Correlation Between Legg Mason and Power Income
Can any of the company-specific risk be diversified away by investing in both Legg Mason and Power Income at the same time? Although using a correlation coefficient on its own may not help to predict future stock returns, this module helps to understand the diversifiable risk of combining Legg Mason and Power Income into the same portfolio, which is an essential part of the fundamental portfolio management process.
By analyzing existing cross correlation between Legg Mason Global and Power Income Fund, you can compare the effects of market volatilities on Legg Mason and Power Income and check how they will diversify away market risk if combined in the same portfolio for a given time horizon. You can also utilize pair trading strategies of matching a long position in Legg Mason with a short position of Power Income. Check out your portfolio center. Please also check ongoing floating volatility patterns of Legg Mason and Power Income.
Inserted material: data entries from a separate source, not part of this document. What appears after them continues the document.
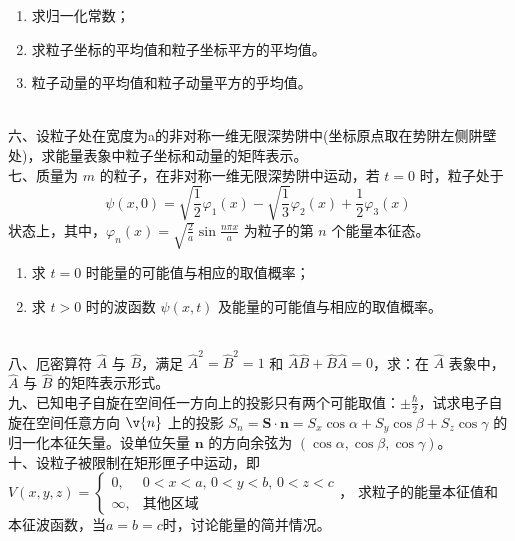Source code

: \begin{enumerate}
    \item 求归一化常数；
    \item 求粒子坐标的平均值和粒子坐标平方的平均值。
    \item 粒子动量的平均值和粒子动量平方的乎均值。
\end{enumerate}\\
六、设粒子处在宽度为a的非对称一维无限深势阱中(坐标原点取在势阱左侧阱壁处)，求能量表象中粒子坐标和动量的矩阵表示。\\
七、质量为 $m$ 的粒子，在非对称一维无限深势阱中运动，若 $t=0$ 时，粒子处于
\[
\psi(x,0) = \sqrt{\frac{1}{2}} \varphi_1(x) - \sqrt{\frac{1}{3}} \varphi_2(x) + \frac{1}{2} \varphi_3(x)~
\]
状态上，其中，$\varphi_n(x) = \sqrt{\frac{2}{a}} \sin \frac{n\pi x}{a}$ 为粒子的第 $n$ 个能量本征态。

\begin{enumerate}
    \item 求 $t=0$ 时能量的可能值与相应的取值概率；
    \item 求 $t>0$ 时的波函数 $\psi(x,t)$ 及能量的可能值与相应的取值概率。
\end{enumerate}\\
八、厄密算符 $\hat{A}$ 与 $\hat{B}$，满足 $\hat{A}^2 = \hat{B}^2 = 1$ 和 $\hat{A}\hat{B} + \hat{B}\hat{A} = 0$，求：在 $\hat{A}$ 表象中，$\hat{A}$ 与 $\hat{B}$ 的矩阵表示形式。\\
九、已知电子自旋在空间任一方向上的投影只有两个可能取值：$\pm \frac{\hbar}{2}$，试求电子自旋在空间任意方向 $\v{n}$ 上的投影 $S_n = \mathbf{S} \cdot \mathbf{n} = S_x \cos \alpha + S_y \cos \beta + S_z \cos \gamma$ 的归一化本征矢量。设单位矢量 $\mathbf{n}$ 的方向余弦为 $(\cos \alpha, \cos \beta, \cos \gamma)$。\\
十、设粒子被限制在矩形匣子中运动，即 $V(x,y,z) = 
\begin{cases} 
0, & 0 < x < a, \, 0 < y < b, \, 0 < z < c \\
\infty, & \text{其他区域}
\end{cases}$，
求粒子的能量本征值和本征波函数，当$a=b=c$时，讨论能量的简并情况。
Diversification Opportunities for Legg Mason and Power Income
0.38 | Correlation Coefficient |
Weak diversification
The 3 months correlation between Legg and Power is 0.38. Overlapping area represents the amount of risk that can be diversified away by holding Legg Mason Global and Power Income Fund in the same portfolio, assuming nothing else is changed. The correlation between historical prices or returns on Power Income and Legg Mason is a relative statistical measure of the degree to which these equity instruments tend to move together. The correlation coefficient measures the extent to which returns on Legg Mason Global are associated (or correlated) with Power Income. Values of the correlation coefficient range from -1 to +1, where. The correlation of zero (0) is possible when the price movement of Power Income has no effect on the direction of Legg Mason i.e., Legg Mason and Power Income go up and down completely randomly.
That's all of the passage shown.